AIM OF THE EXERCISE:
Gather all lines in the data that hold the string "special".

DATASET RECORDS:
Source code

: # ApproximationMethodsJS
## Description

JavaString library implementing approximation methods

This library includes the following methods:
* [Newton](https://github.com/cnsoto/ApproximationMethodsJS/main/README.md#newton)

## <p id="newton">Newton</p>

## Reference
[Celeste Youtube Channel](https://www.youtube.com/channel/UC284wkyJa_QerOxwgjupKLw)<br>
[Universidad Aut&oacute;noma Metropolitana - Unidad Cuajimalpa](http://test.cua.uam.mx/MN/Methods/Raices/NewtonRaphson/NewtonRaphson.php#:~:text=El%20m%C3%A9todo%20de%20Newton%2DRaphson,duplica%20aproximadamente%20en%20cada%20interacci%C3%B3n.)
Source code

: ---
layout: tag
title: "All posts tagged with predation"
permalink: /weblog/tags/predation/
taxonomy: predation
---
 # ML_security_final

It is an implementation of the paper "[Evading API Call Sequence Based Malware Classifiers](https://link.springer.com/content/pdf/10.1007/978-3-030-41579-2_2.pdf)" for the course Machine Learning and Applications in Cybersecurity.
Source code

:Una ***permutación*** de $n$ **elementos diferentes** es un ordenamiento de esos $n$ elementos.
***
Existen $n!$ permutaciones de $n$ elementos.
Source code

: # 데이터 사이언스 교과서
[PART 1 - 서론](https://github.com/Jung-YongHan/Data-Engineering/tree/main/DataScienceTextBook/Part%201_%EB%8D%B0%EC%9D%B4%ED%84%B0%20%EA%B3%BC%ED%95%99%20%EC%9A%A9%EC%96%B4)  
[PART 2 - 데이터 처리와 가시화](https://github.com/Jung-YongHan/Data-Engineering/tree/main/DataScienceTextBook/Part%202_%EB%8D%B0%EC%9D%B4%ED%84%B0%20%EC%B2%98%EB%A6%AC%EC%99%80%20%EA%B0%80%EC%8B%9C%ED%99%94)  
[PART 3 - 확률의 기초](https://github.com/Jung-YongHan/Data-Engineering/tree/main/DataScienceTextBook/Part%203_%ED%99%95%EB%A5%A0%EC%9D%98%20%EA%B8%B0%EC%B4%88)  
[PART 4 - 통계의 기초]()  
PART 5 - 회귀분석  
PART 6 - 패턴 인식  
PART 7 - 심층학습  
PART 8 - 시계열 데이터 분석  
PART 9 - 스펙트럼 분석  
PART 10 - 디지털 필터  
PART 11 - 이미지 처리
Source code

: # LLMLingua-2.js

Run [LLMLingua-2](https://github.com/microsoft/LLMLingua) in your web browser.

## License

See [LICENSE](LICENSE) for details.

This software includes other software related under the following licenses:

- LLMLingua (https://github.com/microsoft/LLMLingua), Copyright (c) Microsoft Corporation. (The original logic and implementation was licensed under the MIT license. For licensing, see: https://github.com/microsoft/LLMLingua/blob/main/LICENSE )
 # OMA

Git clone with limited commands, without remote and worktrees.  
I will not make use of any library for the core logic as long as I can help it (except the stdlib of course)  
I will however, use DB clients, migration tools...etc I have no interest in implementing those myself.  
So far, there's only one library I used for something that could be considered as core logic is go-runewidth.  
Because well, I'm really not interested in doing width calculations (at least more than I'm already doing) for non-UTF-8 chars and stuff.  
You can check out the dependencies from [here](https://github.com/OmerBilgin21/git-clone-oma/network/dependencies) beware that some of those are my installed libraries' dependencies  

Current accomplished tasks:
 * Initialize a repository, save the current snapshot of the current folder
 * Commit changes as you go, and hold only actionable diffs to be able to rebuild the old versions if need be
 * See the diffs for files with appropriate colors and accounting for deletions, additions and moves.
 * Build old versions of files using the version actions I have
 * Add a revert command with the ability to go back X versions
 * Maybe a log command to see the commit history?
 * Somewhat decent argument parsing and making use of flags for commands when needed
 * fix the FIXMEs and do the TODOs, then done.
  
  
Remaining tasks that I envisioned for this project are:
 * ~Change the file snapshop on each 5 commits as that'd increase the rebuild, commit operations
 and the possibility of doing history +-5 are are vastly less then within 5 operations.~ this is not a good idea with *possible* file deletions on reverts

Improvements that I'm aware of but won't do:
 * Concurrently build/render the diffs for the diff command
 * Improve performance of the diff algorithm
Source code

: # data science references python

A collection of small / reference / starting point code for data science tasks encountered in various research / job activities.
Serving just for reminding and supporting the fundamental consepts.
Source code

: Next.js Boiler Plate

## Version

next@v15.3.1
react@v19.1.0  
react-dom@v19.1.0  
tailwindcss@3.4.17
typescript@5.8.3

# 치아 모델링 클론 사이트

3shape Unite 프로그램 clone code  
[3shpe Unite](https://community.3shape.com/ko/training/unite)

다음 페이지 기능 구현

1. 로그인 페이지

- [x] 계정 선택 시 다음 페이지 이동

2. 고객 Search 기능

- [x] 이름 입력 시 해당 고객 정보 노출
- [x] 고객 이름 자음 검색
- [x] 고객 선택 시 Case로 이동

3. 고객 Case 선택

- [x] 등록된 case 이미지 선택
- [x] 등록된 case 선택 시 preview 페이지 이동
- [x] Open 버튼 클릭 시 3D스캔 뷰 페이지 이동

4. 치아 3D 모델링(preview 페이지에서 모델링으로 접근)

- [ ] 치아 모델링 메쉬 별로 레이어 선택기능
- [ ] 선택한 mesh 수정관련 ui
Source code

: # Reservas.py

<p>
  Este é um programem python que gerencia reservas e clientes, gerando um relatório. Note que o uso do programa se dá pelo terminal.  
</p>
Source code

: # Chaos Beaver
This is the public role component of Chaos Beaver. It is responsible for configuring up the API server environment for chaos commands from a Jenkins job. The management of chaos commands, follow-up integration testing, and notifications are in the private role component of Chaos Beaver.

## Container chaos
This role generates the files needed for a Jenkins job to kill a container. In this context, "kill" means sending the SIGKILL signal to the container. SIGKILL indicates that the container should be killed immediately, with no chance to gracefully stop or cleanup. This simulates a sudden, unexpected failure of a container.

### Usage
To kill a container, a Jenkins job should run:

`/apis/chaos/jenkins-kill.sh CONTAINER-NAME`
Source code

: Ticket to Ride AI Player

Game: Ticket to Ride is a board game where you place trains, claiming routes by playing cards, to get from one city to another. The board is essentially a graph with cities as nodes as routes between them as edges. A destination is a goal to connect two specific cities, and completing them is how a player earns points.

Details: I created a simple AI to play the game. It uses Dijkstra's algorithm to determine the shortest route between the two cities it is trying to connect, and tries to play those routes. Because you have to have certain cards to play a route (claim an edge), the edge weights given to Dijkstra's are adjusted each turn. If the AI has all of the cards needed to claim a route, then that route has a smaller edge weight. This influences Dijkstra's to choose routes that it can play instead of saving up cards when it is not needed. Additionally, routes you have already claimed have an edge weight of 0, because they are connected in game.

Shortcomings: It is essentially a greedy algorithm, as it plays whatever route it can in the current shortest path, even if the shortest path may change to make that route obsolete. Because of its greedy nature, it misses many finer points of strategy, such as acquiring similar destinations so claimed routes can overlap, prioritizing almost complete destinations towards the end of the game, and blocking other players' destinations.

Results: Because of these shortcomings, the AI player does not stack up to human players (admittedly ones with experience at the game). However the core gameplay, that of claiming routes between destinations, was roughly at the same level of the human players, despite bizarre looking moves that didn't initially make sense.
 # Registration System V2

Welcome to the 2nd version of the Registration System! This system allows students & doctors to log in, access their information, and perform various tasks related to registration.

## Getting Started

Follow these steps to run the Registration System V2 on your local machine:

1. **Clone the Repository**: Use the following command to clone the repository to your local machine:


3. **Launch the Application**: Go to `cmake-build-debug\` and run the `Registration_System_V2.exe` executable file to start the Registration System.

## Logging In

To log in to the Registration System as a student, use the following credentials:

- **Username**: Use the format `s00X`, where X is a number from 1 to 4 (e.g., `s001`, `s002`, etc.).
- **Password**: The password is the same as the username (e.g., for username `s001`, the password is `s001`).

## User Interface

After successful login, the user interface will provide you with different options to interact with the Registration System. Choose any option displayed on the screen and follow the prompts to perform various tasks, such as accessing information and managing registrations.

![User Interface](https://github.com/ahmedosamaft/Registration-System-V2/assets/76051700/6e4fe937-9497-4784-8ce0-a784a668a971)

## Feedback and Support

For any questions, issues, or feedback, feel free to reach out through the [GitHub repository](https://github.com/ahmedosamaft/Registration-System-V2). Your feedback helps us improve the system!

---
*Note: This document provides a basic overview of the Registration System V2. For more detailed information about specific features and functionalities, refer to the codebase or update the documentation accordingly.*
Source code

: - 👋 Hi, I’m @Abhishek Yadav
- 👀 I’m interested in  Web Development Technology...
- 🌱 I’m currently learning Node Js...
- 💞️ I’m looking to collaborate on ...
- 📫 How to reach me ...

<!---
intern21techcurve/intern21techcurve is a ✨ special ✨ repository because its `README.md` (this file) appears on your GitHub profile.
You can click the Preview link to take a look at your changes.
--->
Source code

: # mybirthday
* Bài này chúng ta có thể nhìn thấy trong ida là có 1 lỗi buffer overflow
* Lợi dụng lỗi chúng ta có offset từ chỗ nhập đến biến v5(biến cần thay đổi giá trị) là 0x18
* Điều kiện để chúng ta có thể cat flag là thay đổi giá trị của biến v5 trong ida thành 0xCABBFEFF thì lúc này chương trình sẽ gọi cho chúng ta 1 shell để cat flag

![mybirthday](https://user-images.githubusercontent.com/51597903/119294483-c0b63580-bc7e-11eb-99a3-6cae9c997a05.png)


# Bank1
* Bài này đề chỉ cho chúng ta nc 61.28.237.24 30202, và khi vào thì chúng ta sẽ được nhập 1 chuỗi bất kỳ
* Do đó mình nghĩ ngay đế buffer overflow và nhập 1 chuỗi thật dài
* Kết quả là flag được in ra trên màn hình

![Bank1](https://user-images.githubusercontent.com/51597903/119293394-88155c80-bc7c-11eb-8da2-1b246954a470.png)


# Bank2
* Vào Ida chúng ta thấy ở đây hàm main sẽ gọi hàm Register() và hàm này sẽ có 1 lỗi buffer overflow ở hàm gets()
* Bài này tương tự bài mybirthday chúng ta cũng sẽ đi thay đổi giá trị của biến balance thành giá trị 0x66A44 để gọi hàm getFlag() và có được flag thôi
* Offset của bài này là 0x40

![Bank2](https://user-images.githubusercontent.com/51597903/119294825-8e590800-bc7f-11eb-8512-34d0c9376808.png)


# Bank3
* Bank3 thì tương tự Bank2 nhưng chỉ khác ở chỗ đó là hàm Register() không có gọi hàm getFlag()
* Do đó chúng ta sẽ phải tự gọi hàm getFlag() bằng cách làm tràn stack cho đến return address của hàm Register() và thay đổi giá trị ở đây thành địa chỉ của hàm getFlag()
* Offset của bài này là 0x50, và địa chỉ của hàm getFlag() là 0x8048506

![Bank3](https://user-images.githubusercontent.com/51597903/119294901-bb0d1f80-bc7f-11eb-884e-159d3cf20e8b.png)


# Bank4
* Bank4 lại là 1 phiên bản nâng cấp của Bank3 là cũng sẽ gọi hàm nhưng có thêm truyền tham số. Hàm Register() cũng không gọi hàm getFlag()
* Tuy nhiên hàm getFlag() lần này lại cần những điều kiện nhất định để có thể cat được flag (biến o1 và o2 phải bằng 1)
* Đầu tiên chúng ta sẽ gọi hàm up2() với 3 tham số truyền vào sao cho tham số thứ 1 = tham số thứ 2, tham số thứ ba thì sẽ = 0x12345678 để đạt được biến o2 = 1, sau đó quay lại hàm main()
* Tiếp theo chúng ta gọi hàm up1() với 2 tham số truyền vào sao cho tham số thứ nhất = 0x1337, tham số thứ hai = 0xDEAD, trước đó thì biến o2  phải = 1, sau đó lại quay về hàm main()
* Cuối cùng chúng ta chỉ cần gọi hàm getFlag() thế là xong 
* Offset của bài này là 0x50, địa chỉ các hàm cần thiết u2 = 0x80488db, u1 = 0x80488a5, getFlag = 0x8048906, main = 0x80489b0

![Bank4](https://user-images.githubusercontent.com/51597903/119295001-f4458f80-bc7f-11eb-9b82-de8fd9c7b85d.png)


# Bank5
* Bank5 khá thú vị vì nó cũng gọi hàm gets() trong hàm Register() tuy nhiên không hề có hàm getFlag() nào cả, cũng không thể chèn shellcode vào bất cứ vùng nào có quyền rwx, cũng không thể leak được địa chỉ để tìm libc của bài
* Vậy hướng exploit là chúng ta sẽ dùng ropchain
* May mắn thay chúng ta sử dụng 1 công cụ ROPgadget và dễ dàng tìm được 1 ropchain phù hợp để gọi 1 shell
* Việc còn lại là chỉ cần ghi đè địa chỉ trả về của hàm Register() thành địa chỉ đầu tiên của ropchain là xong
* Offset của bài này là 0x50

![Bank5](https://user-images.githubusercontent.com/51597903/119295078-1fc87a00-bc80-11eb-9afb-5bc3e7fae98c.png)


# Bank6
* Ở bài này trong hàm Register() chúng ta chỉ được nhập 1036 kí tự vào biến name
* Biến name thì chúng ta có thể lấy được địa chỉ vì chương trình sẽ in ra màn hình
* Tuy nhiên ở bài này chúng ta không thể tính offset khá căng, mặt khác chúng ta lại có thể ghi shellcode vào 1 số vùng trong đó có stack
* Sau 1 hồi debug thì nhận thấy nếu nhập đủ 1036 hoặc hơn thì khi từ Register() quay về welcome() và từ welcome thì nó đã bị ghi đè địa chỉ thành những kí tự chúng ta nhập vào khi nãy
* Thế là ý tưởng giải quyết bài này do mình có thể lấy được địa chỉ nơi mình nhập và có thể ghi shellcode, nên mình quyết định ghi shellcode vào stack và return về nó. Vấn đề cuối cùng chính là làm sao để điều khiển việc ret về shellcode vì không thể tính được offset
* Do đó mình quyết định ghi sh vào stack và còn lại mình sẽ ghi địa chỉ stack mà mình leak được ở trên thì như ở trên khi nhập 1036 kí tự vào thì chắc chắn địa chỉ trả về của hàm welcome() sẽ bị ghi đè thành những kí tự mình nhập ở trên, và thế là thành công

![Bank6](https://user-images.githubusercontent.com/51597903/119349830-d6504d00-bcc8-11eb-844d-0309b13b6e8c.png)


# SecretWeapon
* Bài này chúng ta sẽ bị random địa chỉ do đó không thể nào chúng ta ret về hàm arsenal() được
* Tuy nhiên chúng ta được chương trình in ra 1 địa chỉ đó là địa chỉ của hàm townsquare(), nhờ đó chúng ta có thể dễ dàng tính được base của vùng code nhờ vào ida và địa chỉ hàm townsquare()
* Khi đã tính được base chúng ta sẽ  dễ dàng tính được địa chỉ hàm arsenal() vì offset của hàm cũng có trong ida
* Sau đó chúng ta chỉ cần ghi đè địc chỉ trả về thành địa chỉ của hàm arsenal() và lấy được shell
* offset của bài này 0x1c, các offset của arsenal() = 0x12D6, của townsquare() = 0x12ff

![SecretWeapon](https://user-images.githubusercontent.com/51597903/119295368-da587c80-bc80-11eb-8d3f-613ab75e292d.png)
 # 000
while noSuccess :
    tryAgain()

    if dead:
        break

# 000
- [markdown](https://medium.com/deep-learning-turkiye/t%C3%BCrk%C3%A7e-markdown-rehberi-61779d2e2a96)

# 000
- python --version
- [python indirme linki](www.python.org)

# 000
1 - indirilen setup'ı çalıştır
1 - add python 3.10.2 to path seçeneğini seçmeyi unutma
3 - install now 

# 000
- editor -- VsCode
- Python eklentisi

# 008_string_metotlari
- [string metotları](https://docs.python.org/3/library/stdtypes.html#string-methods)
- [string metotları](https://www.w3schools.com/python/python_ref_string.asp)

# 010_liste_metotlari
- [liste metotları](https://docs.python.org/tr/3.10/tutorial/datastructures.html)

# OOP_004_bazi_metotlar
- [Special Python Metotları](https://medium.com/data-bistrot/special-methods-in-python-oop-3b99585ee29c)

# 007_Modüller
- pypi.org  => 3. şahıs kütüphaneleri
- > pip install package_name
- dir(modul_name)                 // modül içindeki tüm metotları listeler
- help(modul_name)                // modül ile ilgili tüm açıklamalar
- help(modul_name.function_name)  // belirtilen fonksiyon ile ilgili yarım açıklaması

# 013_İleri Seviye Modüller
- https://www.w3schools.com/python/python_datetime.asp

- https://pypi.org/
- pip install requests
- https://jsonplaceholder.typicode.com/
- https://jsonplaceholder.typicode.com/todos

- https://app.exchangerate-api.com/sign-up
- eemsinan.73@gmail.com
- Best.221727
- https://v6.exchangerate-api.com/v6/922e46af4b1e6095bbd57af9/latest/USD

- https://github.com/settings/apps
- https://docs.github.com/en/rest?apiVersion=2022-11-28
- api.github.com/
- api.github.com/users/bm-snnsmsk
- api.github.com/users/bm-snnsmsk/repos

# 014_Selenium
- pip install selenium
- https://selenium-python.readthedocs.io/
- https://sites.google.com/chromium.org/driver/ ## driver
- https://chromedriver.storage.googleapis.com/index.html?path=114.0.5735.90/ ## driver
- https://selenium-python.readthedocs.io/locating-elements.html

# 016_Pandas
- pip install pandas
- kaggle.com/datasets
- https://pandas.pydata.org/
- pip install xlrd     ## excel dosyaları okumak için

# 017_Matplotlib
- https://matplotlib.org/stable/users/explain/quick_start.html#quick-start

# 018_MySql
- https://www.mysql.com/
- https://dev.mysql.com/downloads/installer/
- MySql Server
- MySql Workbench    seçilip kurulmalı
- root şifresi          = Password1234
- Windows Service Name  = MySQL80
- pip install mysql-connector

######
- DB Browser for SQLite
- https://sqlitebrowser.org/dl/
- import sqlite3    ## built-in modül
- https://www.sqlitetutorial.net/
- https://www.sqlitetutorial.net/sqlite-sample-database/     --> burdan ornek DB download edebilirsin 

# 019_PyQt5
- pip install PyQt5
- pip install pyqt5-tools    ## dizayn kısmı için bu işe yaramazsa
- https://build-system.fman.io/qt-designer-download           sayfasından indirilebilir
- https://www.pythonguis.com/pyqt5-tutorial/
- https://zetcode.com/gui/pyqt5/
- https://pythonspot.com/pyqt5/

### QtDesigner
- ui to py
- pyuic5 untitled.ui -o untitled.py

EXERCISE RESPONSE:
intern21techcurve/intern21techcurve is a ✨ special ✨ repository because its `README.md` (this file) appears on your GitHub profile.
- [Special Python Metotları](https://medium.com/data-bistrot/special-methods-in-python-oop-3b99585ee29c)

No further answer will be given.